Sinkendes Schiff vor Untergang bewahren:
Heute wird über Griechenland-Hilfe beraten

Abkommen mit EU und IWF ist in trockenen Tüchern Ministerpräsident Papandreou gibt Ergebnis bekannt

Sinkendes Schiff vor Untergang bewahren:
Heute wird über Griechenland-Hilfe beraten © Bild: Reuters

Die Verhandlungen über milliardenschwere Finanzhilfen für Griechenland stehen kurz vor ihrem Abschluss. Der Vorsitzende der Euro-Gruppe, der luxemburgische Regierungschef Juncker, berief für heute ein Treffen der Finanzminister der 16 Euro-Staaten ein. Nach Angaben aus Brüssel könnten die Staats- und Regierungschefs die Hilfe dann schon am darauf folgenden Wochenende in Kraft setzen.

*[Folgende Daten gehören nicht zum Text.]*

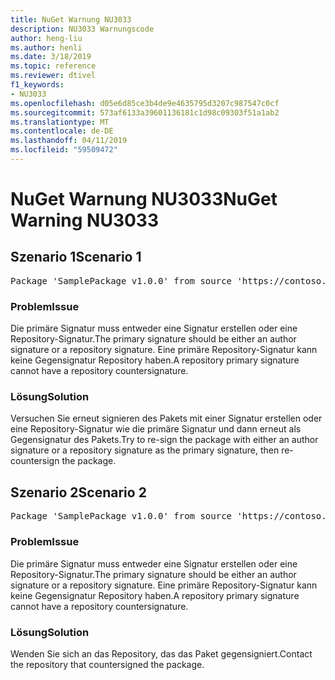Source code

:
 ```yaml
---
title: NuGet Warnung NU3033
description: NU3033 Warnungscode
author: heng-liu
ms.author: henli
ms.date: 3/18/2019
ms.topic: reference
ms.reviewer: dtivel
f1_keywords:
- NU3033
ms.openlocfilehash: d05e6d85ce3b4de9e4635795d3207c987547c0cf
ms.sourcegitcommit: 573af6133a39601136181c1d98c09303f51a1ab2
ms.translationtype: MT
ms.contentlocale: de-DE
ms.lasthandoff: 04/11/2019
ms.locfileid: "59509472"
---
```

# <a name="nuget-warning-nu3033"></a><span data-ttu-id="d995e-103">NuGet Warnung NU3033</span><span class="sxs-lookup"><span data-stu-id="d995e-103">NuGet Warning NU3033</span></span>

## <a name="scenario-1"></a><span data-ttu-id="d995e-104">Szenario 1</span><span class="sxs-lookup"><span data-stu-id="d995e-104">Scenario 1</span></span>

<pre>Package 'SamplePackage v1.0.0' from source 'https://contoso.com/index.json': A repository primary signature must not have a repository countersignature.</pre>

### <a name="issue"></a><span data-ttu-id="d995e-105">Problem</span><span class="sxs-lookup"><span data-stu-id="d995e-105">Issue</span></span>

<span data-ttu-id="d995e-106">Die primäre Signatur muss entweder eine Signatur erstellen oder eine Repository-Signatur.</span><span class="sxs-lookup"><span data-stu-id="d995e-106">The primary signature should be either an author signature or a repository signature.</span></span> <span data-ttu-id="d995e-107">Eine primäre Repository-Signatur kann keine Gegensignatur Repository haben.</span><span class="sxs-lookup"><span data-stu-id="d995e-107">A repository primary signature cannot have a repository countersignature.</span></span>

### <a name="solution"></a><span data-ttu-id="d995e-108">Lösung</span><span class="sxs-lookup"><span data-stu-id="d995e-108">Solution</span></span>

<span data-ttu-id="d995e-109">Versuchen Sie erneut signieren des Pakets mit einer Signatur erstellen oder eine Repository-Signatur wie die primäre Signatur und dann erneut als Gegensignatur des Pakets.</span><span class="sxs-lookup"><span data-stu-id="d995e-109">Try to re-sign the package with either an author signature or a repository signature as the primary signature, then re-countersign the package.</span></span>



## <a name="scenario-2"></a><span data-ttu-id="d995e-110">Szenario 2</span><span class="sxs-lookup"><span data-stu-id="d995e-110">Scenario 2</span></span>

<pre>Package 'SamplePackage v1.0.0' from source 'https://contoso.com/index.json': A repository primary signature must not have a repository countersignature.</pre>

### <a name="issue"></a><span data-ttu-id="d995e-111">Problem</span><span class="sxs-lookup"><span data-stu-id="d995e-111">Issue</span></span>

<span data-ttu-id="d995e-112">Die primäre Signatur muss entweder eine Signatur erstellen oder eine Repository-Signatur.</span><span class="sxs-lookup"><span data-stu-id="d995e-112">The primary signature should be either an author signature or a repository signature.</span></span> <span data-ttu-id="d995e-113">Eine primäre Repository-Signatur kann keine Gegensignatur Repository haben.</span><span class="sxs-lookup"><span data-stu-id="d995e-113">A repository primary signature cannot have a repository countersignature.</span></span>

### <a name="solution"></a><span data-ttu-id="d995e-114">Lösung</span><span class="sxs-lookup"><span data-stu-id="d995e-114">Solution</span></span>

<span data-ttu-id="d995e-115">Wenden Sie sich an das Repository, das das Paket gegensigniert.</span><span class="sxs-lookup"><span data-stu-id="d995e-115">Contact the repository that countersigned the package.</span></span>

Das Abkommen über milliardenschwere Finanzhilfen für Griechenland steht bereits. Das verlautete schon am Samstagabend aus dem Finanzministerium in Athen. Das Ergebnis der Verhandlungen von EU-Kommission, Europäischer Zentralbank (EZB) und Internationalem Währungsfonds (IWF) mit der Regierung in Athen soll heute früh bekanntgegeben werden, war schon vorher erklärt worden. Die Regierung des griechischen Ministerpräsidenten Giorgos Papandreou hat über die Maßnahmen mit Experten des Internationalen Währungsfonds (IWF), der Europäischen Union (EU) und der Europäischen Zentralbank (EZB) verhandelt.

Memorandum bereits formuliert
Im Finanzministerium in Athen wurde am Samstagabend noch der Text des Memorandums mit den Verpflichtungen Griechenlands gegenüber IWF, EU und EZB "formuliert und niedergeschrieben", wie viele griechische Medien berichteten. Den Text soll der griechische Verfassungsprofessor und Verteidigungsminister Evangelos Venizelos zusammen mit den Experten ausgearbeitet haben.

Dem Vernehmen nach müssen sich Beamte sowie Rentner und Pensionisten auf weitere Kürzungen einstellen. Außerdem sollen indirekte Steuern wie die Mehrwertsteuer noch einmal erhöht werden.

Nach dem Ende der Tagung des heutigen Ministerrats soll der griechische Finanzminister Giorgos Papakonstantinou die Umrisse der beschlossenen Maßnahmen den Medien vorstellen, wie aus Kreisen seines Ministeriums verlautete. Danach wird er nach Brüssel fliegen und die Vereinbarung dort den Finanzministern der Euro-Gruppe vorlegen, die über ihre Hilfszusagen entscheiden müssen.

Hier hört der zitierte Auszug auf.